Task details -> Locate each line in the records containing "reachability". Copy it.

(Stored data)

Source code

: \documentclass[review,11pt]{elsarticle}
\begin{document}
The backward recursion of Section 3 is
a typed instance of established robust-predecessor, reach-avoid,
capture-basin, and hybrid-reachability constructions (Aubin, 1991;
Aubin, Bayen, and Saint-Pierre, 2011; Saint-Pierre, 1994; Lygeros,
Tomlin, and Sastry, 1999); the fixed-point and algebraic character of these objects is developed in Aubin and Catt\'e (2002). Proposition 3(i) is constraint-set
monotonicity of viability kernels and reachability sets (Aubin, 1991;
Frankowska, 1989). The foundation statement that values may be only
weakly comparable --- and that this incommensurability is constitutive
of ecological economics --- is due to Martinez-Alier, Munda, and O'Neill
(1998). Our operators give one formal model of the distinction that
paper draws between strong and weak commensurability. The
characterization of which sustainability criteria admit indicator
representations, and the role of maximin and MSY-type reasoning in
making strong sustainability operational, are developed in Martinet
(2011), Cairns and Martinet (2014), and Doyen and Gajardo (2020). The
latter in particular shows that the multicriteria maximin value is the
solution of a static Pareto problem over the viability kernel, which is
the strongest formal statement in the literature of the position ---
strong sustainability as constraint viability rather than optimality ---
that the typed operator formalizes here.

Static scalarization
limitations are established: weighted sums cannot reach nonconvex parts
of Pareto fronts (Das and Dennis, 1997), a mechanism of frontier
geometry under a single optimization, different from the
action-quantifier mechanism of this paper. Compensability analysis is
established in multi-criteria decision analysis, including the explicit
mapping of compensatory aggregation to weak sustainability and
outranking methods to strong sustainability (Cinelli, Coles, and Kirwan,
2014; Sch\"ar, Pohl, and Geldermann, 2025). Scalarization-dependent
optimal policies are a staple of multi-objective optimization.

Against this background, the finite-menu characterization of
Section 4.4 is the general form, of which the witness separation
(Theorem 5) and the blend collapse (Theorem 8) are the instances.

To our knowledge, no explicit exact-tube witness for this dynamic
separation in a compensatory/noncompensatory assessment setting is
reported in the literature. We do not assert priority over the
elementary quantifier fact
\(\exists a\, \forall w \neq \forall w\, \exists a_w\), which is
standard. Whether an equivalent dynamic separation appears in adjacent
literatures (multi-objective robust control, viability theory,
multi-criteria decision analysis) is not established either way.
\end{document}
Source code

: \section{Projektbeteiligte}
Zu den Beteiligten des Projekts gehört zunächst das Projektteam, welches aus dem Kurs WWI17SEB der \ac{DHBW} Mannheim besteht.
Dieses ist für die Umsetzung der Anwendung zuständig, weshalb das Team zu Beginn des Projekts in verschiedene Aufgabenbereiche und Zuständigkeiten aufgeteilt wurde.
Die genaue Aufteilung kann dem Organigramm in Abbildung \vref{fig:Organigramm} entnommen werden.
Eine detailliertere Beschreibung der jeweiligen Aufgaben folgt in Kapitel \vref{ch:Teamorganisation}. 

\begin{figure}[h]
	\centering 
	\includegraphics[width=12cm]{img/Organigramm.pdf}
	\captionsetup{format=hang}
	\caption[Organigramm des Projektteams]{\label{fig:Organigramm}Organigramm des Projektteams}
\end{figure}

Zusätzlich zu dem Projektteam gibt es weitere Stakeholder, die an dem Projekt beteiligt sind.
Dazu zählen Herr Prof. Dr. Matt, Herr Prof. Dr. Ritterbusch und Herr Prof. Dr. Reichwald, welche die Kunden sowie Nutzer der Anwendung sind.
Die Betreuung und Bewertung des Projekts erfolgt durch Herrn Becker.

Finished exercise ->
capture-basin, and hybrid-reachability constructions (Aubin, 1991;
monotonicity of viability kernels and reachability sets (Aubin, 1991;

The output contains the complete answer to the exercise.